WHAT IS BEING ASKED: Print all the records below, word for word and in full.

___ TASK MATERIAL ___

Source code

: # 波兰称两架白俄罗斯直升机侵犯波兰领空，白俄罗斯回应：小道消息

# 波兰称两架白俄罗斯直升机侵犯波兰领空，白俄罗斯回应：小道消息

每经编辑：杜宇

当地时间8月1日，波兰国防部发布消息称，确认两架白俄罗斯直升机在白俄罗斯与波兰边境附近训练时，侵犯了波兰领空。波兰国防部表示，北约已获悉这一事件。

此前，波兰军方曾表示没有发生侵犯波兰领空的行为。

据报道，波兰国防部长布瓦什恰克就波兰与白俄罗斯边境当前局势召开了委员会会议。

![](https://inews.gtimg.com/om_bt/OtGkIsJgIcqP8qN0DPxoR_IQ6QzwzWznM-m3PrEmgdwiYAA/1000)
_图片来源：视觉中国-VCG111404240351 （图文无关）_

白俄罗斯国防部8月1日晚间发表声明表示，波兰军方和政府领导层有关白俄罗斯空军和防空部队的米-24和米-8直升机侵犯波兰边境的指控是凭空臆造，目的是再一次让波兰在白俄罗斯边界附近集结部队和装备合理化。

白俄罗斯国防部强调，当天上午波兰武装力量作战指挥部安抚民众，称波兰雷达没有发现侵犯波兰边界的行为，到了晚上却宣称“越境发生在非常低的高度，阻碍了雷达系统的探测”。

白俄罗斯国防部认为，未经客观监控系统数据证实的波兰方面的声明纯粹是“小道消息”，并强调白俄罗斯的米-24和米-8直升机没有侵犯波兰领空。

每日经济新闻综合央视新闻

___

PROBLEM SOLUTION:
Source code

: # 波兰称两架白俄罗斯直升机侵犯波兰领空，白俄罗斯回应：小道消息

# 波兰称两架白俄罗斯直升机侵犯波兰领空，白俄罗斯回应：小道消息

每经编辑：杜宇

当地时间8月1日，波兰国防部发布消息称，确认两架白俄罗斯直升机在白俄罗斯与波兰边境附近训练时，侵犯了波兰领空。波兰国防部表示，北约已获悉这一事件。

此前，波兰军方曾表示没有发生侵犯波兰领空的行为。

据报道，波兰国防部长布瓦什恰克就波兰与白俄罗斯边境当前局势召开了委员会会议。

![](https://inews.gtimg.com/om_bt/OtGkIsJgIcqP8qN0DPxoR_IQ6QzwzWznM-m3PrEmgdwiYAA/1000)
_图片来源：视觉中国-VCG111404240351 （图文无关）_

白俄罗斯国防部8月1日晚间发表声明表示，波兰军方和政府领导层有关白俄罗斯空军和防空部队的米-24和米-8直升机侵犯波兰边境的指控是凭空臆造，目的是再一次让波兰在白俄罗斯边界附近集结部队和装备合理化。

白俄罗斯国防部强调，当天上午波兰武装力量作战指挥部安抚民众，称波兰雷达没有发现侵犯波兰边界的行为，到了晚上却宣称“越境发生在非常低的高度，阻碍了雷达系统的探测”。

白俄罗斯国防部认为，未经客观监控系统数据证实的波兰方面的声明纯粹是“小道消息”，并强调白俄罗斯的米-24和米-8直升机没有侵犯波兰领空。

每日经济新闻综合央视新闻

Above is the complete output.